## [ACTION ITEM]
Reproduce exactly the line with "service subsystem ." and the lines after it. Stop at the last line of the data and include nothing else.

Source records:
[Start of Attachment]
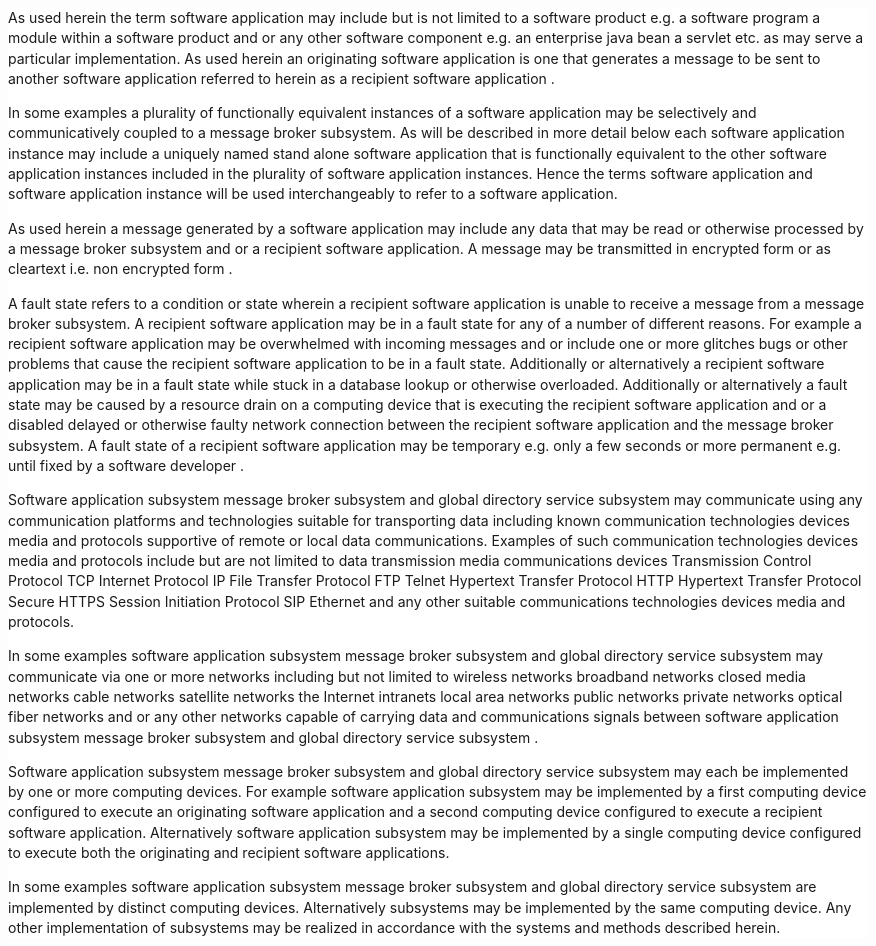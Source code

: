 As used herein the term software application may include but is not limited to a software product e.g. a software program a module within a software product and or any other software component e.g. an enterprise java bean a servlet etc. as may serve a particular implementation. As used herein an originating software application is one that generates a message to be sent to another software application referred to herein as a recipient software application .

In some examples a plurality of functionally equivalent instances of a software application may be selectively and communicatively coupled to a message broker subsystem. As will be described in more detail below each software application instance may include a uniquely named stand alone software application that is functionally equivalent to the other software application instances included in the plurality of software application instances. Hence the terms software application and software application instance will be used interchangeably to refer to a software application.

As used herein a message generated by a software application may include any data that may be read or otherwise processed by a message broker subsystem and or a recipient software application. A message may be transmitted in encrypted form or as cleartext i.e. non encrypted form .

A fault state refers to a condition or state wherein a recipient software application is unable to receive a message from a message broker subsystem. A recipient software application may be in a fault state for any of a number of different reasons. For example a recipient software application may be overwhelmed with incoming messages and or include one or more glitches bugs or other problems that cause the recipient software application to be in a fault state. Additionally or alternatively a recipient software application may be in a fault state while stuck in a database lookup or otherwise overloaded. Additionally or alternatively a fault state may be caused by a resource drain on a computing device that is executing the recipient software application and or a disabled delayed or otherwise faulty network connection between the recipient software application and the message broker subsystem. A fault state of a recipient software application may be temporary e.g. only a few seconds or more permanent e.g. until fixed by a software developer .

Software application subsystem message broker subsystem and global directory service subsystem may communicate using any communication platforms and technologies suitable for transporting data including known communication technologies devices media and protocols supportive of remote or local data communications. Examples of such communication technologies devices media and protocols include but are not limited to data transmission media communications devices Transmission Control Protocol TCP Internet Protocol IP File Transfer Protocol FTP Telnet Hypertext Transfer Protocol HTTP Hypertext Transfer Protocol Secure HTTPS Session Initiation Protocol SIP Ethernet and any other suitable communications technologies devices media and protocols.

In some examples software application subsystem message broker subsystem and global directory service subsystem may communicate via one or more networks including but not limited to wireless networks broadband networks closed media networks cable networks satellite networks the Internet intranets local area networks public networks private networks optical fiber networks and or any other networks capable of carrying data and communications signals between software application subsystem message broker subsystem and global directory service subsystem .

Software application subsystem message broker subsystem and global directory service subsystem may each be implemented by one or more computing devices. For example software application subsystem may be implemented by a first computing device configured to execute an originating software application and a second computing device configured to execute a recipient software application. Alternatively software application subsystem may be implemented by a single computing device configured to execute both the originating and recipient software applications.

In some examples software application subsystem message broker subsystem and global directory service subsystem are implemented by distinct computing devices. Alternatively subsystems may be implemented by the same computing device. Any other implementation of subsystems may be realized in accordance with the systems and methods described herein.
[End of Attachment]
## [SOLUTION TO THE EXERCISE]
In some examples software application subsystem message broker subsystem and global directory service subsystem may communicate via one or more networks including but not limited to wireless networks broadband networks closed media networks cable networks satellite networks the Internet intranets local area networks public networks private networks optical fiber networks and or any other networks capable of carrying data and communications signals between software application subsystem message broker subsystem and global directory service subsystem .

Software application subsystem message broker subsystem and global directory service subsystem may each be implemented by one or more computing devices. For example software application subsystem may be implemented by a first computing device configured to execute an originating software application and a second computing device configured to execute a recipient software application. Alternatively software application subsystem may be implemented by a single computing device configured to execute both the originating and recipient software applications.

In some examples software application subsystem message broker subsystem and global directory service subsystem are implemented by distinct computing devices. Alternatively subsystems may be implemented by the same computing device. Any other implementation of subsystems may be realized in accordance with the systems and methods described herein.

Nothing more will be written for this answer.